Thousands of Britons & Kiwis’ investments may suffer if Brexit helps cause an economic downturn.
That applies to the roughly 330,000 born-in-Britain New Zealanders, many of whom have UK pensions and whose savings could be affected if Brexit helps to spark an economic downturn in the UK.
Official data from the United Nations in 2014 revealed more than 313,000 Britons lived in New Zealand, and the number will have risen since then (about 7000 emigrated last year). The Brexit vote – Britain is due to leave the European Union in March, 2019 – caused a flood of interested inquiries regarding emigration to New Zealand.
Even if not all those eventuated, those Britons already in New Zealand but who have UK pensions still in their place of origin could find their savings affected by Brexit.
Most estimates say 80 per cent of people who have lived and worked in the UK have a private or company pension – and many of them have been transferring their pensions out of the UK to places like New Zealand. So what happens in the UK pensions market is of interest to many people – not just expat Britons but even Kiwis who have lived and worked in the UK on their OE.
The UK’s Minister for Pensions and Financial Inclusion government, Guy Opperman, said last month British citizens’ rights regarding pensions will remain unchanged, even in the event of a “no-deal” Brexit, which would see the UK crashing out of the EU (instead of a managed exit).
“The UK and EU have already agreed the terms of an implementation period lasting until the end of 2020,” Opperman said. “During this implementation period, access to one another’s markets will remain unchanged and on the current terms, ensuring continuity for consumers and businesses.”
However, one of the predominant themes of Brexit is economic uncertainty. Recent company collapses have affected trust that big company pensions schemes will deliver on their promises when examples like the Carillion and BhS collapses saw shareholders’ interests placed above pension holders.
Meanwhile, a survey of private equity executives and debt investors, published in the Daily Express in February, predicted a recession would hit the UK by 2020, with Brexit as the main cause.
According to the survey, 56 per cent of private equity executives and 57 per cent of distressed debt investors said they expected a recession in the next two years. Managing director of Greenhill investment bank, Carlo Bosco, said: “It looks like the British economy is already suffering its effect with higher inflation, lower consumer spending, in particular around the Christmas trading period, and growth rates well below other developed economies.”

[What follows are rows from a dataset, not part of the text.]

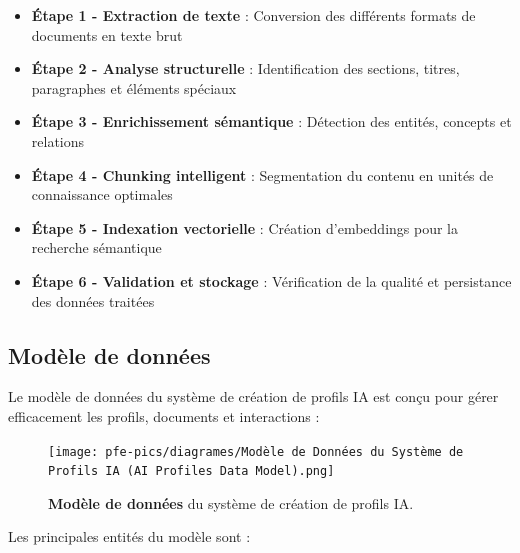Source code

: \begin{itemize}
  \item \textbf{Étape 1 - Extraction de texte} : Conversion des différents formats de documents en texte brut
  
  \item \textbf{Étape 2 - Analyse structurelle} : Identification des sections, titres, paragraphes et éléments spéciaux
  
  \item \textbf{Étape 3 - Enrichissement sémantique} : Détection des entités, concepts et relations
  
  \item \textbf{Étape 4 - Chunking intelligent} : Segmentation du contenu en unités de connaissance optimales
  
  \item \textbf{Étape 5 - Indexation vectorielle} : Création d'embeddings pour la recherche sémantique
  
  \item \textbf{Étape 6 - Validation et stockage} : Vérification de la qualité et persistance des données traitées
\end{itemize}

\subsection{Modèle de données}

Le modèle de données du système de création de profils IA est conçu pour gérer efficacement les profils, documents et interactions :

\begin{figure}[H]
  \centering
  \texttt{[image: pfe-pics/diagrames/Modèle de Données du Système de Profils IA (AI Profiles Data Model).png]}
  \caption{\textbf{Modèle de données} du système de création de profils IA.}
  \label{fig:ai_data_model}
\end{figure}

Les principales entités du modèle sont :

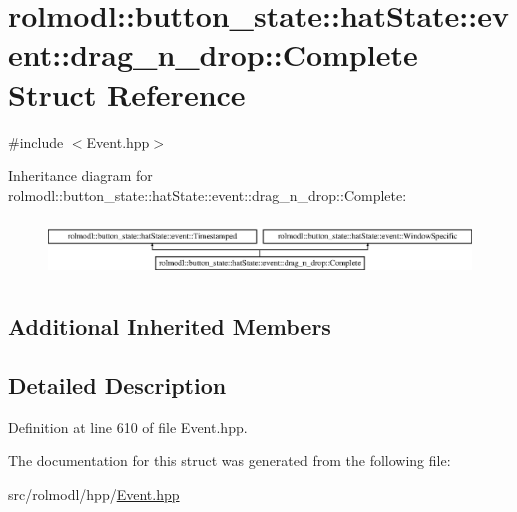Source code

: \hypertarget{structrolmodl_1_1button__state_1_1hat_state_1_1event_1_1drag__n__drop_1_1_complete}{}\section{rolmodl\+::button\+\_\+state\+::hat\+State\+::event\+::drag\+\_\+n\+\_\+drop\+::Complete Struct Reference}
\label{structrolmodl_1_1button__state_1_1hat_state_1_1event_1_1drag__n__drop_1_1_complete}


{\ttfamily \#include $<$Event.\+hpp$>$}

Inheritance diagram for rolmodl\+::button\+\_\+state\+::hat\+State\+::event\+::drag\+\_\+n\+\_\+drop\+::Complete\+:\begin{figure}[H]
\begin{center}
\leavevmode
\includegraphics[height=1.559888cm]{structrolmodl_1_1button__state_1_1hat_state_1_1event_1_1drag__n__drop_1_1_complete}
\end{center}
\end{figure}
\subsection*{Additional Inherited Members}


\subsection{Detailed Description}


Definition at line 610 of file Event.\+hpp.



The documentation for this struct was generated from the following file\+:\begin{DoxyCompactItemize}
\item 
src/rolmodl/hpp/\mbox{\hyperlink{_event_8hpp}{Event.\+hpp}}\end{DoxyCompactItemize}
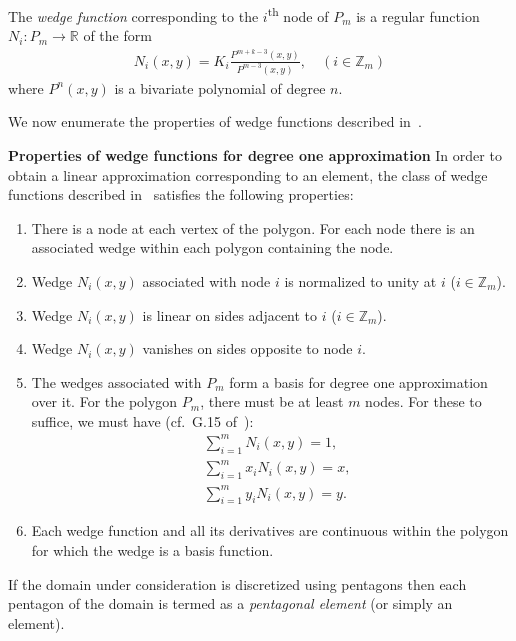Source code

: \begin{definition}
  The \emph{wedge function} corresponding to the $i$\textsuperscript{th} node of
  $P_m$ is a regular function $N_i: P_m \rightarrow \mathbb{R}$ of the form
  \begin{eqnarray}
    N_i(x,y)= K_i\frac{P^{m+k-3}(x,y)}{P^{m-3}(x,y)},\quad (i\in\mathbb{Z}_m)\label{eq1}
  \end{eqnarray}
  where $P^n(x,y)$ is a bivariate polynomial of degree $n$.
\end{definition}

We now enumerate the properties of wedge functions described in~\cite{wachs}.

\textbf{Properties of wedge functions for degree one approximation}\:\cite{wachs}
In order to obtain a linear approximation corresponding to an element, the class
of wedge functions described in~\cite{wachs} satisfies the following properties:
\begin{enumerate}
  \item There is a node at each vertex of the polygon. For each node there is an
        associated wedge within each polygon containing the node.
  \item Wedge $N_i(x,y)$ associated with node $i$ is normalized to unity at $i$
        ($i\in\mathbb{Z}_m$).
  \item Wedge $N_i(x,y)$ is linear on sides adjacent to $i$
        ($i\in\mathbb{Z}_m$).
  \item{\label{4_2}} Wedge $N_i(x,y)$ vanishes on sides opposite to node
        $i$.
  \item{\label{5_2}} The wedges associated with $P_m$ form a basis for
        degree one approximation over it. For the polygon $P_m$, there must be at least
        $m$ nodes. For these to suffice, we must have (cf.~G.15 of~\cite{das1}):
        \begin{align}
          &\sum_{i=1}^{m}N_i(x,y) = 1, \label{2.1_1}\\
          &\sum_{i=1}^{m}x_iN_i(x,y) = x,\\
          &\sum_{i=1}^{m}y_iN_i(x,y) = y.
        \end{align}
  \item Each wedge function and all its derivatives are continuous within the polygon
        for which the wedge is a basis function.
\end{enumerate}

\begin{definition}
  If the domain under consideration is discretized using pentagons then each
  pentagon of the domain is termed as a \emph{pentagonal element} (or simply an
  element).
\end{definition}

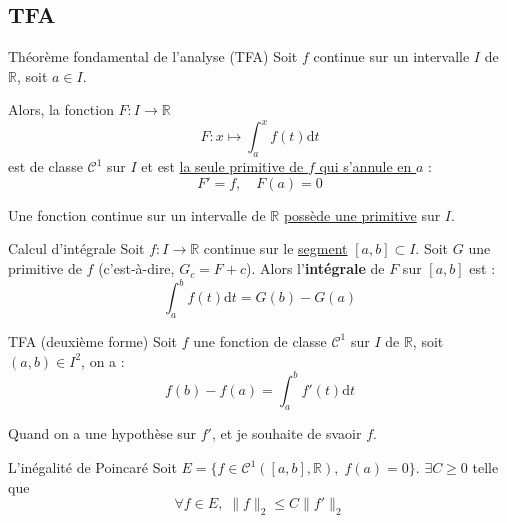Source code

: \subsection{TFA} %
\label{sub:TFA}

\begin{Theorem}{\color{red} Théorème fondamental de l'analyse (TFA)}{}
Soit $f$ continue sur un intervalle $I$ de $\mathbb{R}$, soit $a \in I$. 

Alors, la fonction $F : I \to \mathbb{R}$
\begin{equation}
  F : x \mapsto \int_{a}^{x} f(t) \mathrm{d}t
\end{equation}
est de classe $\mathscr{C} ^{1}$ sur $I$ et est \underline{la seule primitive de $f$ qui s'annule en $a$} : 
\begin{equation}
  F' = f,\quad F(a) = 0
\end{equation}
\end{Theorem}

\begin{Corollary}{}{}
Une fonction continue sur un intervalle de $\mathbb{R}$ \underline{possède une primitive} sur $I$.
\end{Corollary}

\begin{Corollary}{Calcul d'intégrale}{}
  Soit $f : I \to \mathbb{R}$ continue sur le \underline{segment} $[a,b] \subset I$. Soit $G$ une primitive de $f$ (c'est-à-dire, $G_c = F + c$). Alors  l'\textbf{intégrale} de $F$ sur $[a,b]$ est :
  \begin{equation}
    \int_{a}^{b} f(t) \mathrm{d} t = G(b) - G(a)
  \end{equation}
\end{Corollary}

\begin{Theorem}{\color{red} TFA (deuxième forme)}{}
Soit $f$ une fonction de classe $\mathcal{C} ^{1}$ sur $I$ de $\mathbb{R}$, soit $(a,b) \in I ^{2}$, on a :
\begin{equation}
  f(b) - f(a) = \int_{a}^{b} f'(t) \mathrm{d} t
\end{equation}
\end{Theorem}

\begin{note}{}{}
  Quand on a une hypothèse sur $f'$, et je souhaite de svaoir $f$.
\end{note}


\begin{Example}{L'inégalité de Poincaré}{}
  Soit $E = \{ f \in \mathcal{C} ^{1}([a,b], \mathbb{R}), \; f(a) = 0\}$. $\exists C \ge 0$ telle que 
  \begin{equation}
    \forall f \in E, \; \| f \| _{2} \le C \| f' \|_2
  \end{equation}

\end{Example}

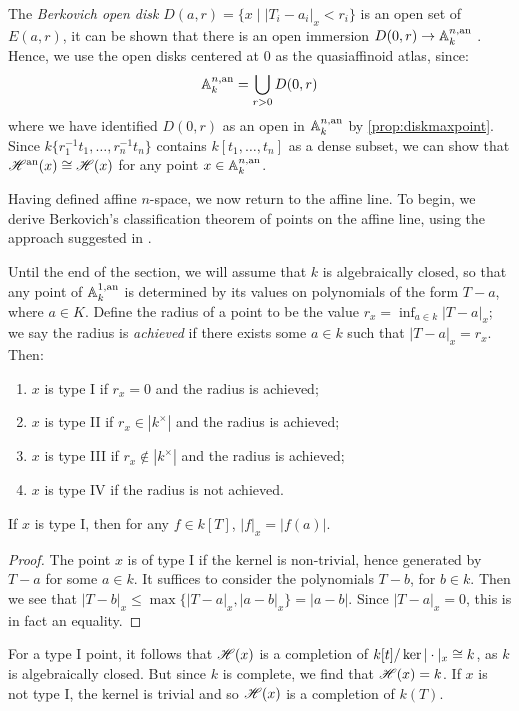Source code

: The \textit{Berkovich open disk} $D(a, r) = \{x \; | \; |T_i - a_i|_x < r_i \}$ is an open set of $E(a, r)$, it can be shown that there is an open immersion $D(0, r) \to \mathbb{A}^{n, \text{an}}_{k}$ \parencite[Corollary 2.6.2]{berk1}.
Hence, we use the open disks centered at $0$ as the quasiaffinoid atlas, since:
\[
\mathbb{A}^{n, \text{an}}_{k} = \bigcup\limits_{r > 0} D(0, r)
\]
where we have identified $D(0, r)$ as an open in $\mathbb{A}^{n, \text{an}}_{k}$ by \cref{prop:diskmaxpoint}.
Since $k\{r_1^{-1} t_1, \dots, r_n^{-1} t_n\}$ contains $k[t_1, \dots, t_n]$ as a dense subset, we can show that $\mathscr{H}^{\text{an}}(x) \cong \mathscr{H}(x)$ for any point $x \in \mathbb{A}^{n, \text{an}}_{k}$.

Having defined affine $n$-space, we now return to the affine line. 
To begin, we derive Berkovich's classification theorem of points on the affine line, using the approach suggested in \parencite[Exercise 2.3.3.5]{temk}.

Until the end of the section, we will assume that $k$ is algebraically closed, so that any point of $\mathbb{A}^{1, \text{an}}_{k}$ is determined by its values on polynomials of the form $T - a$, where $a \in K$. Define the radius of a point to be the value $r_x = \inf_{a \in k} |T - a|_x$; we say the radius is \textit{achieved} if there exists some $a \in k$ such that $|T - a|_x = r_x$.
Then:
\begin{enumerate}
    \item $x$ is type I if $r_x = 0$ and the radius is achieved;
    \item $x$ is type II if $r_x \in |k^{\times}|$ and the radius is achieved;
    \item $x$ is type III if $r_x \not\in |k^{\times}|$ and the radius is achieved;
    \item $x$ is type IV if the radius is not achieved.
\end{enumerate}

\begin{prop}\label{typeIpoints}
    If $x$ is type I, then for any $f \in k[T]$, $|f|_x = |f(a)|$.
\end{prop}
\begin{proof}
    The point $x$ is of type I if the kernel is non-trivial, hence generated by $T - a$ for some $a \in k$. 
    It suffices to consider the polynomials $T - b$, for $b \in k$. Then
    we see that $|T - b|_x \leq \max \{ |T - a|_x, |a - b|_x \} = |a - b|$. Since $|T - a|_x = 0$, this is in fact an equality.
\end{proof}

For a type I point, it follows that $\mathscr{H}(x)$ is a completion of $k[t]/\ker |\cdot|_x \cong k$, as $k$ is algebraically closed. But since $k$ is complete, we find that $\mathscr{H}(x) = k$. If $x$ is not type I, the kernel is trivial and so $\mathscr{H}(x)$ is a completion of $k(T)$.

A partner from a UK private equity firm said in the report: “With political instability creeping up in the UK and the constantly changing situation in Europe, there are real chances of the UK seeing the beginning signs of recession early in 2019.”
However Gavin Dixon, chief executive of Britannia Financial Services Ltd, perhaps New Zealand’s most experienced retirement planning and financial advice company specialising in transfers of UK pensions* says: “The problem is uncertainty. No one has ever been through anything like Brexit before and no one really knows what will happen and what effect, if any, it will have on the UK economy or other economies.”